In una recente intervista, il suo compagno di squadra al Perugia, Bothroyd, altra meteora, ne traccia un ritratto comunque gentile: “Era scarso, non era bravo. Però aveva quote del club, gli piaceva il calcio e si allenava con noi. Era un miliardario e andava ammirato perché sudava con noi ogni giorno. E poi è stato grazie a lui che ho conosciuto mia moglie a un compleanno. Ho conosciuto una persona corretta e gentile: chiedeva consigli sulle punizioni al telefono a Maradona e come personal trainer aveva Ben Johnson”.
In Serie A vestirà - per così dire - anche altre maglie: giocherà una partita con l’Udinese, e una con la Sampdoria. In tutti e due i casi si segnalerà come giocatore di livello inadeguato al massimo campionato italiano - che in quegli anni era il migliore a livello europeo, e forse nel mondo - e in generale per le sue scorribande notturne e la sua vita lussuosa. A Udine riserverà un piano del suo hotel per il suo cane (con tanto di letto a baldacchino, come ricorda la Gazzetta dello Sport, con una certa ironia), porta spesso i suoi compagni a Parigi in voli privati, e si fa ricordare per alcuni feste particolarmente disinibite, su più livelli. Non proprio una vita da sportivo.
A Genova, con la maglia della Samp, di nuovo vita sregolata e poco calcistica: sulla costa ligure le sue note feste vengono ancora ricordate, di certo ne sanno qualcosa all’Excelsior, dove soggiorna, visto anche il buco di migliaia di euro lasciato dal rampollo Gheddafi.
Il padre, dopo avergli intimato di tornare in patria, gli blocca tutte le carte di credito.
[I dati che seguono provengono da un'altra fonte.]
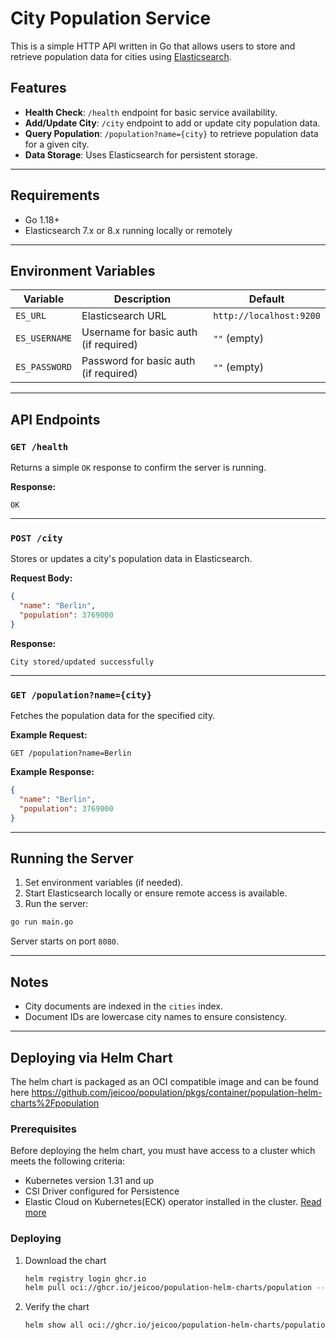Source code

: # City Population Service

This is a simple HTTP API written in Go that allows users to store and retrieve population data for cities using [Elasticsearch](https://www.elastic.co/elasticsearch/).

## Features

- **Health Check**: `/health` endpoint for basic service availability.
- **Add/Update City**: `/city` endpoint to add or update city population data.
- **Query Population**: `/population?name={city}` to retrieve population data for a given city.
- **Data Storage**: Uses Elasticsearch for persistent storage.

---

## Requirements

- Go 1.18+
- Elasticsearch 7.x or 8.x running locally or remotely

---

## Environment Variables

| Variable       | Description                             | Default                  |
|----------------|-----------------------------------------|--------------------------|
| `ES_URL`       | Elasticsearch URL                       | `http://localhost:9200` |
| `ES_USERNAME`  | Username for basic auth (if required)   | `""` (empty)             |
| `ES_PASSWORD`  | Password for basic auth (if required)   | `""` (empty)             |

---

## API Endpoints

### `GET /health`

Returns a simple `OK` response to confirm the server is running.

**Response:**
```
OK
```

---

### `POST /city`

Stores or updates a city's population data in Elasticsearch.

**Request Body:**
```json
{
  "name": "Berlin",
  "population": 3769000
}
```

**Response:**
```
City stored/updated successfully
```

---

### `GET /population?name={city}`

Fetches the population data for the specified city.

**Example Request:**
```
GET /population?name=Berlin
```

**Example Response:**
```json
{
  "name": "Berlin",
  "population": 3769000
}
```

---

## Running the Server

1. Set environment variables (if needed).
2. Start Elasticsearch locally or ensure remote access is available.
3. Run the server:

```bash
go run main.go
```

Server starts on port `8080`.

---

## Notes

- City documents are indexed in the `cities` index.
- Document IDs are lowercase city names to ensure consistency.

---


## Deploying via Helm Chart

The helm chart is packaged as an OCI compatible image and can be found here https://github.com/jeicoo/population/pkgs/container/population-helm-charts%2Fpopulation

### Prerequisites

Before deploying the helm chart, you must have access to a cluster which meets the following criteria:

- Kubernetes version 1.31 and up
- CSI Driver configured for Persistence
- Elastic Cloud on Kubernetes(ECK) operator installed in the cluster. [Read more](https://www.elastic.co/docs/deploy-manage/deploy/cloud-on-k8s)

### Deploying

1. Download the chart
    ```bash
    helm registry login ghcr.io
    helm pull oci://ghcr.io/jeicoo/population-helm-charts/population --version v0.0.10
    ```

2. Verify the chart
    ```bash
    helm show all oci://ghcr.io/jeicoo/population-helm-charts/population --version v0.0.10
    ```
Saadi Gheddafi è costretto quindi a tornare a casa, il buco in bilancio dell’hotel rimane, in parte per ovviare alle perdite la magistratura dispone - dopo avergli tolto i sigilli - che la struttura venga risarcita col suv del principe libico, rimasto per anni nel parcheggio, abbandonato.
Che fine ha fatto Gheddafi?
La carriera calcistica di Gheddafi finisce travolta dalla rivoluzione libica, uno dei molti risvolti del movimento panarabico denominato “Primavera araba”. Le milizie ribelli, dopo mesi di lotte, catturano, seviziano e uccidono il padre,e detengono a lungo Saadi, con numerose testimonianze di abusi e torture subite in lunghi mesi di prigionia.
Viene arrestato nel 2014 - dopo una fuga in Niger - per crimini commessi contro i manifestanti durante la Primavera araba 3 anni prima, nel 2011 (le ribellioni vennero inizialmente represse con brutalità dal clan Gheddafi) e per l’uccisione nel 2005 dell’allenatore Bashir al-Rayani, accusa da cui è stato assolto in appello nel 2018, dopo lungaggini processuali, brutali torture (anche riprese in video) da parte delle milizie islamiche e una lunga detenzione. Ora è libero - grazie alla sentenza della Corte di appello di Tripoli - bisognerà seguire se seguirà il suo fratello maggiore Saif: si candida alle elezioni presidenziali, Saadi potrebbe seguirlo e appoggiarlo insieme al resto del clan famigliare dei Gheddafi.